However, I believe that "understanding HDBO" or "identifying fundamental challenges" are very strong and general claims, however this paper relies exclusively on empirical observations to support them. The results clearly point in an interesting direction, but more theoretical research is needed for, e.g., derive an upper bound on the magnitude of the gradients for the MLE and the acquisition function regardless of the objective function or quantify the impact of RAASP sampling on the magnitude of the gradients / on the regret of the algorithm.

方法与评估标准

The paper identifies vanishing gradients as the main reason why vanilla BO does not perform well in high-dimensional input spaces and proposes a method that seems to mitigate this issue.

The method is compared against common strategies to learn the model hyperparameters and optimize high-dimensional objective functions, on high-dimensional problems and using multiple evaluation criteria.

Overall, this makes a lot of sense for the problem at hand.

理论论述

Excluding the (overly) general claims made in the title and the abstract of the paper, this work does not make any theoretical claim.

实验设计与分析

The paper provides a lot of empirical observations and visualizations to support their conclusions on HDBO. All of them are insightful and sound.

补充材料

I reviewed the Appendix. No other supplementary material was provided.

与现有文献的关系

As I mentioned before, the paper provides very relevant insights on HDBO. I think this exploratory research is valuable to the HDBO community and should spark theoretical research efforts to better study the phenomena highlighted in this paper.

遗漏的重要参考文献

I would have liked to see more recent papers on the additivity assumptions (e.g., [1, 2]), especially [2] which is the most recent and general work on the subject.

However, these are only useful in the contextualization of the paper. As far as I know, the paper properly discusses prior work.

References

[1] Hoang, T. N., Hoang, Q. M., Ouyang, R., & Low, K. H. (2018, April). Decentralized high-dimensional Bayesian optimization with factor graphs. In Proceedings of the AAAI Conference on Artificial Intelligence (Vol. 32, No. 1).

[2] Bardou, A., Thiran, P., & Begin, T. (2024). Relaxing the Additivity Constraints in Decentralized No-Regret High-Dimensional Bayesian Optimization. In The Twelfth International Conference on Learning Representations.

其他优缺点

I would like to point out that the paper is well-written, I actually enjoyed reading it.

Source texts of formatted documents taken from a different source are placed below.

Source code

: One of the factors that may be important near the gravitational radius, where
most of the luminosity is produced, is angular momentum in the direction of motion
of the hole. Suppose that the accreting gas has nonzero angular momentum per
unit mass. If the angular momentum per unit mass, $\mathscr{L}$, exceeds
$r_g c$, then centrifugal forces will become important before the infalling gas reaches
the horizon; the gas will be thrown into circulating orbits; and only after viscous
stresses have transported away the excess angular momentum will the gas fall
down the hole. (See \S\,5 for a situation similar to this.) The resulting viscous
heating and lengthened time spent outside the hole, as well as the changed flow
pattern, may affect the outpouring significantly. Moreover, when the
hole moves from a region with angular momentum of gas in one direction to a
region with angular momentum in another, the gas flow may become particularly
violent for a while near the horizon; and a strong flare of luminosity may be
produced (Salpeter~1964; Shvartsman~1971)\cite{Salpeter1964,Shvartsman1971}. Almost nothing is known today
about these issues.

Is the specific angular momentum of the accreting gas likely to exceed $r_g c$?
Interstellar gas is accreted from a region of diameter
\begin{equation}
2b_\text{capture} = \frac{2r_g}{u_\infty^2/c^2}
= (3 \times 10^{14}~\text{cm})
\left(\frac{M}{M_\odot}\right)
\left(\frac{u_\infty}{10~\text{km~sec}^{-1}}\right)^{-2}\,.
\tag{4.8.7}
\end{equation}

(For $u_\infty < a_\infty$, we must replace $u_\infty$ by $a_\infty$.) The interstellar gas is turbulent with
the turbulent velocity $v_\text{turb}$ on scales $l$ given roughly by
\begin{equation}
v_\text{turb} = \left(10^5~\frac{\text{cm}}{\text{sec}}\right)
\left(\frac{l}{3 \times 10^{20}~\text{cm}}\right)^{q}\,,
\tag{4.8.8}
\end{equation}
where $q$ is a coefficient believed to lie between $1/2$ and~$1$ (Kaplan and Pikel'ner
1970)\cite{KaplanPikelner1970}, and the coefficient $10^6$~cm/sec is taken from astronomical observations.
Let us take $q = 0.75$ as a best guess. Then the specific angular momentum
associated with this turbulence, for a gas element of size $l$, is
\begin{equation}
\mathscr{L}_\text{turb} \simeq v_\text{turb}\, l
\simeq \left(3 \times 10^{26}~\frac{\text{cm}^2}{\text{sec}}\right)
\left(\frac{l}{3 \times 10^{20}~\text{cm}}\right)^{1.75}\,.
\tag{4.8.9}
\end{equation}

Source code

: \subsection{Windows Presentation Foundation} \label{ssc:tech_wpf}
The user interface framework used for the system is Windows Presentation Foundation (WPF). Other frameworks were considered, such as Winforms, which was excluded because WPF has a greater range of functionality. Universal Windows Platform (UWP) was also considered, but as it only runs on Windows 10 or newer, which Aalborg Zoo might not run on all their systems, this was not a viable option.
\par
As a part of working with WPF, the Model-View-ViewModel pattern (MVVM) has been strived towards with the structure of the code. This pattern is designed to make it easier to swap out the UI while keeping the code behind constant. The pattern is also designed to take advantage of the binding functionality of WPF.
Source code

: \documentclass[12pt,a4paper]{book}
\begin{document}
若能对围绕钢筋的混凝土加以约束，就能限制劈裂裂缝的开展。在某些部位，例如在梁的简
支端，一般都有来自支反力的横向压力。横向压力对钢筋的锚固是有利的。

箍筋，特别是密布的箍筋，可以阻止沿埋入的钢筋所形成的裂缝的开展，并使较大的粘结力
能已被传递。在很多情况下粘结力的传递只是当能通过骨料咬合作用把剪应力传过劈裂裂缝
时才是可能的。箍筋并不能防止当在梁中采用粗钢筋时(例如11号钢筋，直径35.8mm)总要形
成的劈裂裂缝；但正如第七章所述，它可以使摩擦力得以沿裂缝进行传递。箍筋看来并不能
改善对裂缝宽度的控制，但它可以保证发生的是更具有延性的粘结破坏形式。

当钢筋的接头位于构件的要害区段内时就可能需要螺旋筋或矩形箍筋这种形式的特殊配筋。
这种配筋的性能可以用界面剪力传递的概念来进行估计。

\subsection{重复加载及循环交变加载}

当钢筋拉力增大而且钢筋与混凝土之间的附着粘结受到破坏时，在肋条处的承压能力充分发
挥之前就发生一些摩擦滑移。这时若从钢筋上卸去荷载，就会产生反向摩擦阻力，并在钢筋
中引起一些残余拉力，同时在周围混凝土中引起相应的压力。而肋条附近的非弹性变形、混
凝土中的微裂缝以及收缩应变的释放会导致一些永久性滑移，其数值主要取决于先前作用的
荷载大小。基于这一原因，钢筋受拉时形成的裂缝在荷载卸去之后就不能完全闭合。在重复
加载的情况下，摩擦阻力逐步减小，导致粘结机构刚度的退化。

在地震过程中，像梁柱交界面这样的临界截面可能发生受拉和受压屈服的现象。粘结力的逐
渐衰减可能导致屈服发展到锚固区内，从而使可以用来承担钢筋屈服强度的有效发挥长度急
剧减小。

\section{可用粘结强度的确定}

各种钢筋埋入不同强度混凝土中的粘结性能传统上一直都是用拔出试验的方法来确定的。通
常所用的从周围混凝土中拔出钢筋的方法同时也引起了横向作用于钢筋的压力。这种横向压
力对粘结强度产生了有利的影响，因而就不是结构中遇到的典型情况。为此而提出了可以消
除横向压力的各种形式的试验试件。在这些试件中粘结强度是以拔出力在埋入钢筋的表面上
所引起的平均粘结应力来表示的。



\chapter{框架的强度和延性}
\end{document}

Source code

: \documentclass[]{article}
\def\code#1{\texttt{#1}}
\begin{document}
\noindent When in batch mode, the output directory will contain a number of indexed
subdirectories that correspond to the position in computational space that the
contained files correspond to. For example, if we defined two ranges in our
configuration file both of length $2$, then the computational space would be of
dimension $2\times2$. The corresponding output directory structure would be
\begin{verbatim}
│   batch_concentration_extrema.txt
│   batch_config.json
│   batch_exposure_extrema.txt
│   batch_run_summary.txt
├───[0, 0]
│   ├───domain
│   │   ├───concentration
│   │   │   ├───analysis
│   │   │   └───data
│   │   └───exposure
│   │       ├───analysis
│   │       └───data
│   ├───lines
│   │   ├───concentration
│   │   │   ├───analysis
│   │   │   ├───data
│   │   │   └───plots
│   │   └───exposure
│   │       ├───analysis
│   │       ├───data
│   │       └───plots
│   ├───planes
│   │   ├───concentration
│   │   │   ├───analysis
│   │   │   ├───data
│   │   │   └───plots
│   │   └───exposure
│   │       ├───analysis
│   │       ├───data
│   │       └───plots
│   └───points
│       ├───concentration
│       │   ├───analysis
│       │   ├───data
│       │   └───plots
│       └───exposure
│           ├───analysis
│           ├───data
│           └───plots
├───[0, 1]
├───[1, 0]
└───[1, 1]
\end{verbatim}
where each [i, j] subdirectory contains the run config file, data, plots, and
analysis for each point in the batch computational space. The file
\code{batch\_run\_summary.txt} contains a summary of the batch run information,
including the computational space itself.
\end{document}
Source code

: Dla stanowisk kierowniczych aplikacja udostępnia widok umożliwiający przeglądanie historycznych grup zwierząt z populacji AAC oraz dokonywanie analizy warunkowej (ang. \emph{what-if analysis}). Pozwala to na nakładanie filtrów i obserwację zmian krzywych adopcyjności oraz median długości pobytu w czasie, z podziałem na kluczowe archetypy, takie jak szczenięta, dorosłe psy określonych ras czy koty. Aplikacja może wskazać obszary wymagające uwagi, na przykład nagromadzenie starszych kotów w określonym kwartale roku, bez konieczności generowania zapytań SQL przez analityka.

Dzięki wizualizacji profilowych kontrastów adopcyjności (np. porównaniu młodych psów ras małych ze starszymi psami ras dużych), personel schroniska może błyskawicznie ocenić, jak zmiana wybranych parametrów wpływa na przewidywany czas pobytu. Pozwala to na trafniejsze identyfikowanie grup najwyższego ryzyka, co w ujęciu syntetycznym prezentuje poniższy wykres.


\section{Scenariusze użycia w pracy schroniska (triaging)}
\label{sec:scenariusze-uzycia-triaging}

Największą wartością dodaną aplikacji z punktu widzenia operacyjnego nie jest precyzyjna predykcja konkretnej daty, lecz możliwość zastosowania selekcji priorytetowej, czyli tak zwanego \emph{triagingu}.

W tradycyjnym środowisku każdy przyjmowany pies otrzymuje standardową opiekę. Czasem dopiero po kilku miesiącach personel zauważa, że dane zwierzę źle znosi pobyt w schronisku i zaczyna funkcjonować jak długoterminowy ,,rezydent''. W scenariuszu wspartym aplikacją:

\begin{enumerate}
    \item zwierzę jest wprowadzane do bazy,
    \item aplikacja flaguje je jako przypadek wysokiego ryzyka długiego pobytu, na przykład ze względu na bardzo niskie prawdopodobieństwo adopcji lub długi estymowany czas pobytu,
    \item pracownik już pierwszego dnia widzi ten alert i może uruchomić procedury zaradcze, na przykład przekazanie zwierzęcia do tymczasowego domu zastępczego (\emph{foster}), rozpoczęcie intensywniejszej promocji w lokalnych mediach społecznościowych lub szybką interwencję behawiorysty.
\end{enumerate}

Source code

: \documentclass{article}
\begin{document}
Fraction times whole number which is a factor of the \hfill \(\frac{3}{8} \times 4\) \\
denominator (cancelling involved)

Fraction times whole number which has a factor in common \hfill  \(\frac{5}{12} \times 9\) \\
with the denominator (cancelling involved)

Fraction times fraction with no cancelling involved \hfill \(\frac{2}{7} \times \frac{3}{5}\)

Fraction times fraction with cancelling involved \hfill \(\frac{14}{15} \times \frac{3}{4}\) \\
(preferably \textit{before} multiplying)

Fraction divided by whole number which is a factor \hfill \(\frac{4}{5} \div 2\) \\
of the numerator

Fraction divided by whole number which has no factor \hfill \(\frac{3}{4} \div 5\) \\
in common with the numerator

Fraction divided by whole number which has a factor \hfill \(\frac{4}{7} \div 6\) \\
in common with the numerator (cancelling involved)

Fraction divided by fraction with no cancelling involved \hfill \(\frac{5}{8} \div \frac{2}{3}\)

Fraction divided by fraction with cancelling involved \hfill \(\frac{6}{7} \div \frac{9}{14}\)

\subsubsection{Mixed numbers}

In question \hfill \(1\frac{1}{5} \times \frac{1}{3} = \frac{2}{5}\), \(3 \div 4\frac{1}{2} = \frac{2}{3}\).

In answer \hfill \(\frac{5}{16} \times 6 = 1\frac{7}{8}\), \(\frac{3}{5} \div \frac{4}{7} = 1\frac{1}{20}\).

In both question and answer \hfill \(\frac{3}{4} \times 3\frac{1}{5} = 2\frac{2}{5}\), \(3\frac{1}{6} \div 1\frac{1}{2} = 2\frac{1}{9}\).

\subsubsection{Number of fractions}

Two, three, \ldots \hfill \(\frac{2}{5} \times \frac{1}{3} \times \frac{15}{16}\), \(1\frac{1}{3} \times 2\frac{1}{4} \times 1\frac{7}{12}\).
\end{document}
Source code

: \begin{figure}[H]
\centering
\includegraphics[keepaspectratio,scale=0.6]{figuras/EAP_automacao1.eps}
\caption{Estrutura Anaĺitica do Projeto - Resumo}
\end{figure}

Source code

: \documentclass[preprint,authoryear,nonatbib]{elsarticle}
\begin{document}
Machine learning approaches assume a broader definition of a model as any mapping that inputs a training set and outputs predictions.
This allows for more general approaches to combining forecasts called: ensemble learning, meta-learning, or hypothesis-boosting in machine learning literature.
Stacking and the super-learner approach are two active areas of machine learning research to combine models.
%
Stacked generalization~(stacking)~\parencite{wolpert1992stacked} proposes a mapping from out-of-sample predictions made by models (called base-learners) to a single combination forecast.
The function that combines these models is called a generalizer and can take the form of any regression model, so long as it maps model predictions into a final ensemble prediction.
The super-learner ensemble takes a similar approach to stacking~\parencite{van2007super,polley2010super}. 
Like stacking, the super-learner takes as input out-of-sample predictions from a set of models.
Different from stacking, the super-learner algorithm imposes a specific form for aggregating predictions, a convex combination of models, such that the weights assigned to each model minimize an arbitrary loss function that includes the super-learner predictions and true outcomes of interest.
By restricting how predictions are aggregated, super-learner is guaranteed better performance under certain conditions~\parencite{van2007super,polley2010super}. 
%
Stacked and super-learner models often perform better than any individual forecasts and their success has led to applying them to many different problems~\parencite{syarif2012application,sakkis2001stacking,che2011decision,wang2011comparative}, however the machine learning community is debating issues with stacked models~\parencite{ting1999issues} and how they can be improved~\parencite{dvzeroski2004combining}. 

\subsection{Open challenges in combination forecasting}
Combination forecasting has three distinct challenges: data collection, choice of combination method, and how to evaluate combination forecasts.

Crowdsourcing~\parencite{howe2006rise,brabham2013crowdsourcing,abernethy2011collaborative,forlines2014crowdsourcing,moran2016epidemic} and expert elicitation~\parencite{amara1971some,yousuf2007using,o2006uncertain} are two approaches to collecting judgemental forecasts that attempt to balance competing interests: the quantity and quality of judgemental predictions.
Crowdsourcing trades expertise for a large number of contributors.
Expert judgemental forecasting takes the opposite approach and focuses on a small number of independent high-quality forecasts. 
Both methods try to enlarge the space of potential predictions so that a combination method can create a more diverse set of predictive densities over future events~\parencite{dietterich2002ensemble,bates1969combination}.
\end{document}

I have no other major strength / weakness to report.

其他意见或建议

As mentioned before, I would suggest to rephrase some claims to point out the empirical / exploratory nature of the research conducted in this paper.

Additionnally, here is a list of typos:

  • in the abstract, "investigates the 'why'.'",
  • "acquisition function" and its acronym "AF" are used interchangeably throughout the paper,
  • on page 5, "more spread more evenly",
  • Undefined reference to section on page 16.
作者回复

We appreciate the reviewer's positive feedback regarding the insights and empirical observations presented in our paper. We are glad to hear that our work is seen as valuable to the HDBO community, well-written, and enjoyable.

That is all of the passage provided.